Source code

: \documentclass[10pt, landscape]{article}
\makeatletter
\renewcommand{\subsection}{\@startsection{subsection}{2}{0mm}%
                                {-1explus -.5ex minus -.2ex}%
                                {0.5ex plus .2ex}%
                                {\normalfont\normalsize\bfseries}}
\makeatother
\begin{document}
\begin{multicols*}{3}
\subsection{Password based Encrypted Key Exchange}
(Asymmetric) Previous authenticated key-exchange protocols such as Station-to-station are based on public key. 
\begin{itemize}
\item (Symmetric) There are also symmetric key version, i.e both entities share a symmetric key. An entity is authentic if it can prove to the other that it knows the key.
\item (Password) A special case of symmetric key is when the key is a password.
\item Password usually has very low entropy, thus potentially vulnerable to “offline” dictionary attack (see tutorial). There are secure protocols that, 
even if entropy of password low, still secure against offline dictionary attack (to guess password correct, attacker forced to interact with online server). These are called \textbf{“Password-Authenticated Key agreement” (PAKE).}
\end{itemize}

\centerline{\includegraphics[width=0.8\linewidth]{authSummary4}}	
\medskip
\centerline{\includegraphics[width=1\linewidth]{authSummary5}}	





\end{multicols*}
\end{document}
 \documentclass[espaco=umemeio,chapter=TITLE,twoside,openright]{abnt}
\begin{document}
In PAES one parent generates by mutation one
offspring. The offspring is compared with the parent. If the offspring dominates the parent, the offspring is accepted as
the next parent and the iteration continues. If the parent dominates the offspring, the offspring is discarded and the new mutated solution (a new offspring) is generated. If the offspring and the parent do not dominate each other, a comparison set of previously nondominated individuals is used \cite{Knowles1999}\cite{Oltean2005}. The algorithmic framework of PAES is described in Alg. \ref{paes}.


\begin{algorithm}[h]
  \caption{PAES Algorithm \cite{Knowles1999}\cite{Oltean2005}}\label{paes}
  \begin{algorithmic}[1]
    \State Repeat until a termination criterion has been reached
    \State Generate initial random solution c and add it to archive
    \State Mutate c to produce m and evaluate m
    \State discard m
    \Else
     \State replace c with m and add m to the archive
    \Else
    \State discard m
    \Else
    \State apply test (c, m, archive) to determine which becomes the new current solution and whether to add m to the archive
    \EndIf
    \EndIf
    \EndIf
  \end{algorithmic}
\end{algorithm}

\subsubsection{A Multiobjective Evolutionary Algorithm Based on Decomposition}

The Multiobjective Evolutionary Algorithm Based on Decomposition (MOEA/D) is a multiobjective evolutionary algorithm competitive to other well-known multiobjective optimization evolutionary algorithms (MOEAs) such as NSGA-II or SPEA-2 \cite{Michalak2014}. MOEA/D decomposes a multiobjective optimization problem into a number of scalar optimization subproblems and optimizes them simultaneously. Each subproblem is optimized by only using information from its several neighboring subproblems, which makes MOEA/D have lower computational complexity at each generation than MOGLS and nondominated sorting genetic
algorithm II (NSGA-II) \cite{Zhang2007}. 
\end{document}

*Your task*
List each line of the records that holds the string "such".

*Reply*
(Asymmetric) Previous authenticated key-exchange protocols such as Station-to-station are based on public key. 
The Multiobjective Evolutionary Algorithm Based on Decomposition (MOEA/D) is a multiobjective evolutionary algorithm competitive to other well-known multiobjective optimization evolutionary algorithms (MOEAs) such as NSGA-II or SPEA-2 \cite{Michalak2014}. MOEA/D decomposes a multiobjective optimization problem into a number of scalar optimization subproblems and optimizes them simultaneously. Each subproblem is optimized by only using information from its several neighboring subproblems, which makes MOEA/D have lower computational complexity at each generation than MOGLS and nondominated sorting genetic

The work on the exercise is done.